Plain-text document sources
====

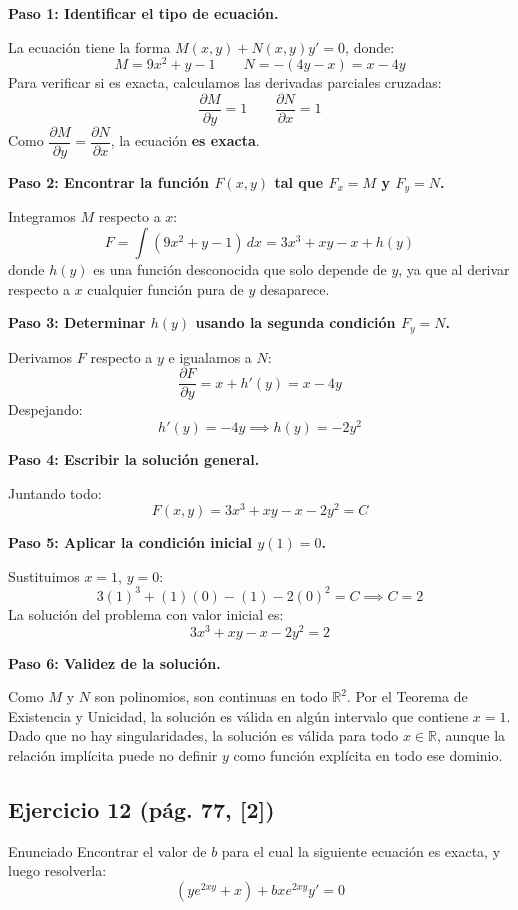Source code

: \begin{respuesta}

\textbf{Paso 1: Identificar el tipo de ecuación.}

La ecuación tiene la forma $M(x,y) + N(x,y)y' = 0$, donde:
\[
    M = 9x^2 + y - 1 \qquad N = -(4y - x) = x - 4y
\]
Para verificar si es exacta, calculamos las derivadas parciales cruzadas:
\[
    \frac{\partial M}{\partial y} = 1 \qquad \frac{\partial N}{\partial x} = 1
\]
Como $\dfrac{\partial M}{\partial y} = \dfrac{\partial N}{\partial x}$, 
la ecuación \textbf{es exacta}.

\medskip
\textbf{Paso 2: Encontrar la función $F(x,y)$ tal que $F_x = M$ y $F_y = N$.}

Integramos $M$ respecto a $x$:
\[
    F = \int (9x^2 + y - 1)\, dx = 3x^3 + xy - x + h(y)
\]
donde $h(y)$ es una función desconocida que solo depende de $y$, 
ya que al derivar respecto a $x$ cualquier función pura de $y$ desaparece.

\medskip
\textbf{Paso 3: Determinar $h(y)$ usando la segunda condición $F_y = N$.}

Derivamos $F$ respecto a $y$ e igualamos a $N$:
\[
    \frac{\partial F}{\partial y} = x + h'(y) = x - 4y
\]
Despejando:
\[
    h'(y) = -4y \implies h(y) = -2y^2
\]

\medskip
\textbf{Paso 4: Escribir la solución general.}

Juntando todo:
\[
    F(x,y) = 3x^3 + xy - x - 2y^2 = C
\]

\medskip
\textbf{Paso 5: Aplicar la condición inicial $y(1) = 0$.}

Sustituimos $x = 1$, $y = 0$:
\[
    3(1)^3 + (1)(0) - (1) - 2(0)^2 = C \implies C = 2
\]
La solución del problema con valor inicial es:
\[
    \boxed{3x^3 + xy - x - 2y^2 = 2}
\]

\medskip
\textbf{Paso 6: Validez de la solución.}

Como $M$ y $N$ son polinomios, son continuas en todo $\mathbb{R}^2$. 
Por el Teorema de Existencia y Unicidad, la solución es válida 
en algún intervalo que contiene $x = 1$. Dado que no hay 
singularidades, la solución es válida para todo $x \in \mathbb{R}$, 
aunque la relación implícita puede no definir $y$ como función 
explícita en todo ese dominio.

\end{respuesta}

\subsection*{Ejercicio 12 \quad\normalfont\small(pág. 77, [2])}
\begin{enunciado}{Enunciado}
    Encontrar el valor de $b$ para el cual la siguiente ecuación es exacta,
    y luego resolverla:
    \[
        \left(ye^{2xy} + x\right) + bxe^{2xy}y' = 0
    \]
\end{enunciado}

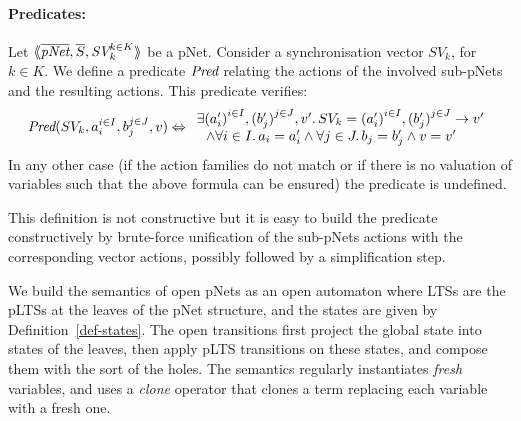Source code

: \documentclass{lncs/llncs}
\newcommand{\Pred}{\symb{Pred}}
\begin{document}
\paragraph{Predicates:}
Let
$\mylangle\overline{\pNet},\overline{S},\symb{SV}_k^{k\in K} \myrangle$
be a pNet. Consider a synchronisation vector $SV_k$, for $k\in K$. We define a
predicate $\Pred$ relating
the actions of the involved sub-pNets and the resulting actions. This predicate verifies:
\[\Pred(SV_k, a_i^{i\in I}, b_j^{j\in J}, v)\Leftrightarrow
\begin{array}{l}
\exists {(a'_i)}^{i\in I},
{(b'_j)}^{j\in J},v'.\, SV_k={(a'_i)}^{i\in I}, {(b'_j)}^{j\in J}\rightarrow v'
\\~~\land
\forall i\in I.\, a_i=a'_i\land \forall j \in J.\, b_j=b'_j \land v=v'
\end{array}\]
In any other case (if the action families do not match or if there is no valuation of
variables such that the above formula can be ensured) the predicate is undefined.

This definition is not constructive but it is easy to build the predicate constructively
by brute-force unification of the sub-pNets
actions with the corresponding vector actions, possibly followed by a simplification
step.


We build the semantics of open pNets as an open automaton where LTSs are the pLTSs at
the leaves of the pNet structure, and the states are given by 
Definition~\ref{def-states}. The open transitions first
 project the global state into states of the leaves, then apply
pLTS transitions on these states, and compose them with the sort of the holes. %
The semantics   regularly instantiates \emph{fresh} variables, and uses a
\emph{clone} operator that clones a term replacing each variable with a
fresh one.
\end{document}
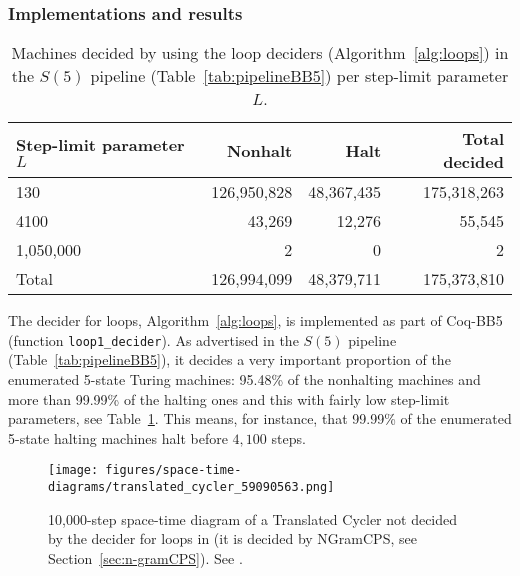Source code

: \subsubsection{Implementations and results}\label{sec:loops:results}

\begin{table}[h!]
  \centering
  \begin{tabular}{|l|rrr|}
    \hline
    Step-limit parameter $L$ & Nonhalt     & Halt       & Total decided \\
    \hline
    130                      & 126,950,828 & 48,367,435 & 175,318,263   \\
    4100                     & 43,269      & 12,276     & 55,545        \\
    1,050,000                & 2           & 0          & 2             \\ \hline
    Total                    & 126,994,099 & 48,379,711 & 175,373,810   \\
    \hline
  \end{tabular}
  \caption{Machines decided by using the loop deciders (Algorithm~\ref{alg:loops}) in the $S(5)$ pipeline (Table~\ref{tab:pipelineBB5}) per step-limit parameter $L$.}\label{tab:paramsLoops}
\end{table}

The decider for loops, Algorithm~\ref{alg:loops}, is implemented as part of Coq-BB5 (function \texttt{loop1\_decider}). As advertised in the $S(5)$ pipeline (Table~\ref{tab:pipelineBB5}), it decides a very important proportion of the enumerated 5-state Turing machines: 95.48\% of the nonhalting machines and more than 99.99\% of the halting ones and this with fairly low step-limit parameters, see Table~\ref{tab:paramsLoops}. This means, for instance, that 99.99\% of the enumerated 5-state halting machines halt before $4,100$ steps.

\begin{figure}
  \centering
  \texttt{[image: figures/space-time-diagrams/translated\_cycler\_59090563.png]}

  \caption{10,000-step space-time diagram of a Translated Cycler not decided by the decider for loops in \CoqBB (it is decided by NGramCPS, see Section~\ref{sec:n-gramCPS}). See .}\label{fig:translated-cyclers-more}
\end{figure}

====

What this task involves — Return the data above in its exact wording, with none of the pictures.

Result for this task —
Source code

: \begin{respuesta}

\textbf{Paso 1: Identificar el tipo de ecuación.}

La ecuación tiene la forma $M(x,y) + N(x,y)y' = 0$, donde:
\[
    M = 9x^2 + y - 1 \qquad N = -(4y - x) = x - 4y
\]
Para verificar si es exacta, calculamos las derivadas parciales cruzadas:
\[
    \frac{\partial M}{\partial y} = 1 \qquad \frac{\partial N}{\partial x} = 1
\]
Como $\dfrac{\partial M}{\partial y} = \dfrac{\partial N}{\partial x}$, 
la ecuación \textbf{es exacta}.

\medskip
\textbf{Paso 2: Encontrar la función $F(x,y)$ tal que $F_x = M$ y $F_y = N$.}

Integramos $M$ respecto a $x$:
\[
    F = \int (9x^2 + y - 1)\, dx = 3x^3 + xy - x + h(y)
\]
donde $h(y)$ es una función desconocida que solo depende de $y$, 
ya que al derivar respecto a $x$ cualquier función pura de $y$ desaparece.

\medskip
\textbf{Paso 3: Determinar $h(y)$ usando la segunda condición $F_y = N$.}

Derivamos $F$ respecto a $y$ e igualamos a $N$:
\[
    \frac{\partial F}{\partial y} = x + h'(y) = x - 4y
\]
Despejando:
\[
    h'(y) = -4y \implies h(y) = -2y^2
\]

\medskip
\textbf{Paso 4: Escribir la solución general.}

Juntando todo:
\[
    F(x,y) = 3x^3 + xy - x - 2y^2 = C
\]

\medskip
\textbf{Paso 5: Aplicar la condición inicial $y(1) = 0$.}

Sustituimos $x = 1$, $y = 0$:
\[
    3(1)^3 + (1)(0) - (1) - 2(0)^2 = C \implies C = 2
\]
La solución del problema con valor inicial es:
\[
    \boxed{3x^3 + xy - x - 2y^2 = 2}
\]

\medskip
\textbf{Paso 6: Validez de la solución.}

Como $M$ y $N$ son polinomios, son continuas en todo $\mathbb{R}^2$. 
Por el Teorema de Existencia y Unicidad, la solución es válida 
en algún intervalo que contiene $x = 1$. Dado que no hay 
singularidades, la solución es válida para todo $x \in \mathbb{R}$, 
aunque la relación implícita puede no definir $y$ como función 
explícita en todo ese dominio.

\end{respuesta}

\subsection*{Ejercicio 12 \quad\normalfont\small(pág. 77, [2])}
\begin{enunciado}{Enunciado}
    Encontrar el valor de $b$ para el cual la siguiente ecuación es exacta,
    y luego resolverla:
    \[
        \left(ye^{2xy} + x\right) + bxe^{2xy}y' = 0
    \]
\end{enunciado}

Source code

: \documentclass{lncs/llncs}
\newcommand{\Pred}{\symb{Pred}}
\begin{document}
\paragraph{Predicates:}
Let
$\mylangle\overline{\pNet},\overline{S},\symb{SV}_k^{k\in K} \myrangle$
be a pNet. Consider a synchronisation vector $SV_k$, for $k\in K$. We define a
predicate $\Pred$ relating
the actions of the involved sub-pNets and the resulting actions. This predicate verifies:
\[\Pred(SV_k, a_i^{i\in I}, b_j^{j\in J}, v)\Leftrightarrow
\begin{array}{l}
\exists {(a'_i)}^{i\in I},
{(b'_j)}^{j\in J},v'.\, SV_k={(a'_i)}^{i\in I}, {(b'_j)}^{j\in J}\rightarrow v'
\\~~\land
\forall i\in I.\, a_i=a'_i\land \forall j \in J.\, b_j=b'_j \land v=v'
\end{array}\]
In any other case (if the action families do not match or if there is no valuation of
variables such that the above formula can be ensured) the predicate is undefined.

This definition is not constructive but it is easy to build the predicate constructively
by brute-force unification of the sub-pNets
actions with the corresponding vector actions, possibly followed by a simplification
step.


We build the semantics of open pNets as an open automaton where LTSs are the pLTSs at
the leaves of the pNet structure, and the states are given by 
Definition~\ref{def-states}. The open transitions first
 project the global state into states of the leaves, then apply
pLTS transitions on these states, and compose them with the sort of the holes. %
The semantics   regularly instantiates \emph{fresh} variables, and uses a
\emph{clone} operator that clones a term replacing each variable with a
fresh one.
\end{document}
Source code

: \subsubsection{Implementations and results}\label{sec:loops:results}

\begin{table}[h!]
  \centering
  \begin{tabular}{|l|rrr|}
    \hline
    Step-limit parameter $L$ & Nonhalt     & Halt       & Total decided \\
    \hline
    130                      & 126,950,828 & 48,367,435 & 175,318,263   \\
    4100                     & 43,269      & 12,276     & 55,545        \\
    1,050,000                & 2           & 0          & 2             \\ \hline
    Total                    & 126,994,099 & 48,379,711 & 175,373,810   \\
    \hline
  \end{tabular}
  \caption{Machines decided by using the loop deciders (Algorithm~\ref{alg:loops}) in the $S(5)$ pipeline (Table~\ref{tab:pipelineBB5}) per step-limit parameter $L$.}\label{tab:paramsLoops}
\end{table}

The decider for loops, Algorithm~\ref{alg:loops}, is implemented as part of Coq-BB5 (function \texttt{loop1\_decider}). As advertised in the $S(5)$ pipeline (Table~\ref{tab:pipelineBB5}), it decides a very important proportion of the enumerated 5-state Turing machines: 95.48\% of the nonhalting machines and more than 99.99\% of the halting ones and this with fairly low step-limit parameters, see Table~\ref{tab:paramsLoops}. This means, for instance, that 99.99\% of the enumerated 5-state halting machines halt before $4,100$ steps.

\begin{figure}
  \centering
  \texttt{[image: figures/space-time-diagrams/translated\_cycler\_59090563.png]}

  \caption{10,000-step space-time diagram of a Translated Cycler not decided by the decider for loops in \CoqBB (it is decided by NGramCPS, see Section~\ref{sec:n-gramCPS}). See .}\label{fig:translated-cyclers-more}
\end{figure}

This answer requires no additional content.